# Chausson Flash 08 (2007 or newer) Dinette Bed



## jcborden (May 16, 2013)

Hi,

We are looking for a new motorhome and on paper the Flash 08 seems to fit our needs pretty well (2 adults and 2 kids aged 8 and 5). 

Before we drive quite a distance to look at a couple can someone with the Flash 08 answer a query about the dinette bed?

I assume the dinette bed is made up by lowering the table and rearranging the cushions and joins up with the side sofa? Does this make a reasonable double bed (in understand it is smaller than the fixed double at the back)? 

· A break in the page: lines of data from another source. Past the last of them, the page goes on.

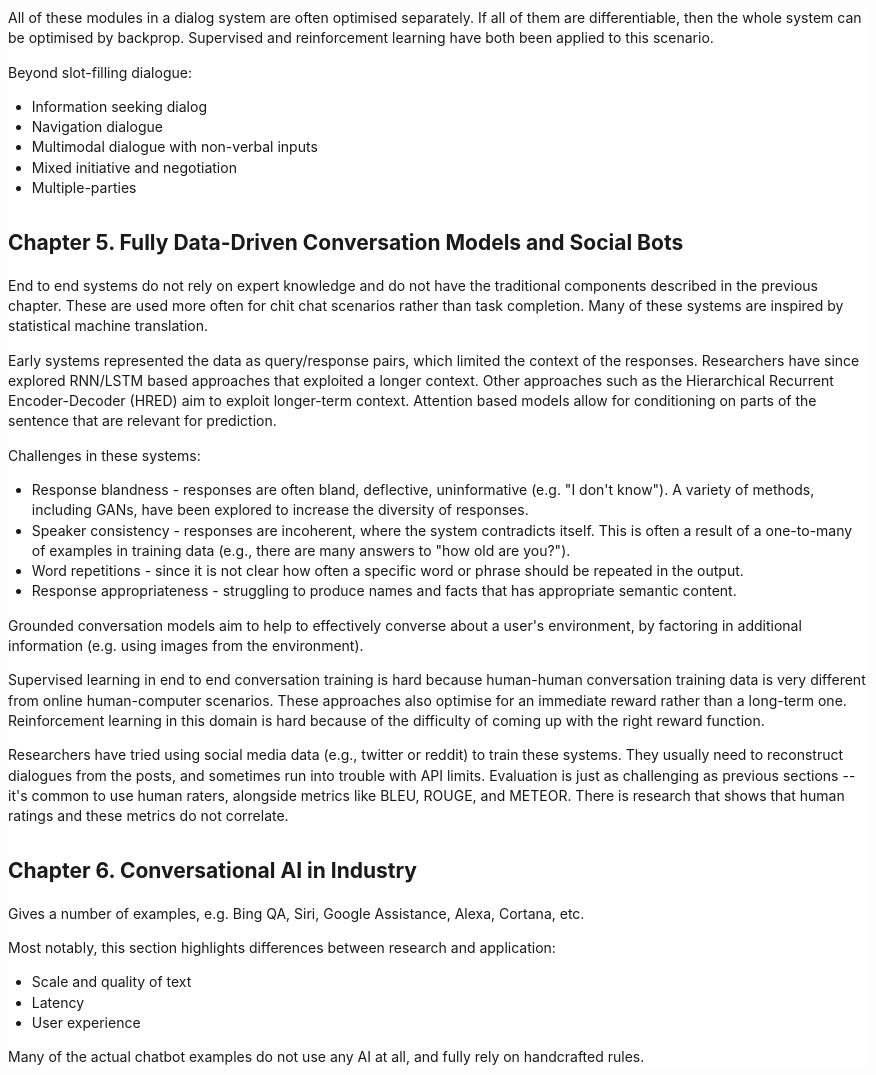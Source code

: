 All of these modules in a dialog system are often optimised separately. If all of them are differentiable, then the whole system can be optimised by backprop. Supervised and reinforcement learning have both been applied to this scenario.

Beyond slot-filling dialogue:
* Information seeking dialog
* Navigation dialogue
* Multimodal dialogue with non-verbal inputs
* Mixed initiative and negotiation
* Multiple-parties

## Chapter 5. Fully Data-Driven Conversation Models and Social Bots

End to end systems do not rely on expert knowledge and do not have the traditional components described in the previous chapter. These are used more often for chit chat scenarios rather than task completion. Many of these systems are inspired by statistical machine translation.

Early systems represented the data as query/response pairs, which limited the context of the responses. Researchers have since explored RNN/LSTM based approaches that exploited a longer context. Other approaches such as the Hierarchical Recurrent Encoder-Decoder (HRED) aim to exploit longer-term context. Attention based models allow for conditioning on parts of the sentence that are relevant for prediction.

Challenges in these systems:
* Response blandness - responses are often bland, deflective, uninformative (e.g. "I don't know"). A variety of methods, including GANs, have been explored to increase the diversity of responses.
* Speaker consistency - responses are incoherent, where the system contradicts itself. This is often a result of a one-to-many of examples in training data (e.g., there are many answers to "how old are you?").
* Word repetitions - since it is not clear how often a specific word or phrase should be repeated in the output.
* Response appropriateness - struggling to produce names and facts that has appropriate semantic content.

Grounded conversation models aim to help to effectively converse about a user's environment, by factoring in additional information (e.g. using images from the environment).

Supervised learning in end to end conversation training is hard because human-human conversation training data is very different from online human-computer scenarios. These approaches also optimise for an immediate reward rather than a long-term one. Reinforcement learning in this domain is hard because of the difficulty of coming up with the right reward function.

Researchers have tried using social media data (e.g., twitter or reddit) to train these systems. They usually need to reconstruct dialogues from the posts, and sometimes run into trouble with API limits. Evaluation is just as challenging as previous sections -- it's common to use human raters, alongside metrics like BLEU, ROUGE, and METEOR. There is research that shows that human ratings and these metrics do not correlate.

## Chapter 6. Conversational AI in Industry

Gives a number of examples, e.g. Bing QA, Siri, Google Assistance, Alexa, Cortana, etc.

Most notably, this section highlights differences between research and application:
* Scale and quality of text
* Latency
* User experience

Many of the actual chatbot examples do not use any AI at all, and fully rely on handcrafted rules.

On our previous motorhome the dinette bed was a bit wobbly as the table base wasn't very secure/strong and we are looking for something of an improvement. Also, is there a gap in the bed (i.e. not a complete rectangle shape - looks like there might be from the pictures I have seen)?

Many thanks in advance.
James


----------



## brynric (Oct 17, 2009)

We have a 2007 Chausson flash 08, but we only use it as a couple. The fixed bed is very comfortable with good storage beneath. We've only put the dinette bed up once to see what it was like : drop the table, open a sliding seat, rearrange cushions ans add a spare cushion which was stored in the wardrobe. The table is pretty heavy and the while process a bit fiddly, but I'm sure it would improve with practice.
On the whole we like the van a lot, the build quality is good and there's lots of space for 2. ( Its many years since we camped with children, I've forgotten how much space they take up.)
There is also a Flash 06, a rarer beast. It is very similar to the 08 but has a drop down bed at the front. That may be worth an exploration.
Bryn


----------



## jcborden (May 16, 2013)

Many thanks for the quick response Bryn.

Another question if you don't mind, does the heating and hot water work from mains or gas, or just gas?

Thanks.


----------



## brynric (Oct 17, 2009)

The heating and hot water work just from gas. It's very efficient. The only thing the mains powers is the battery charger. 
We have a solar panel and in the summer we have no need at all for EHU, which gives us a better choice of sites. In the winter when we do pay for power we take a small radiator with us.
Bryn


----------



## Poulbot (Nov 8, 2013)

What about the Flash 22?
Now finished production but still a few about. Some real bargains on the continent as the dealers are keen to move stock.
No hassle with making up beds. Kids sleep in the bunks. Adults sleep in the drop down bed.


----------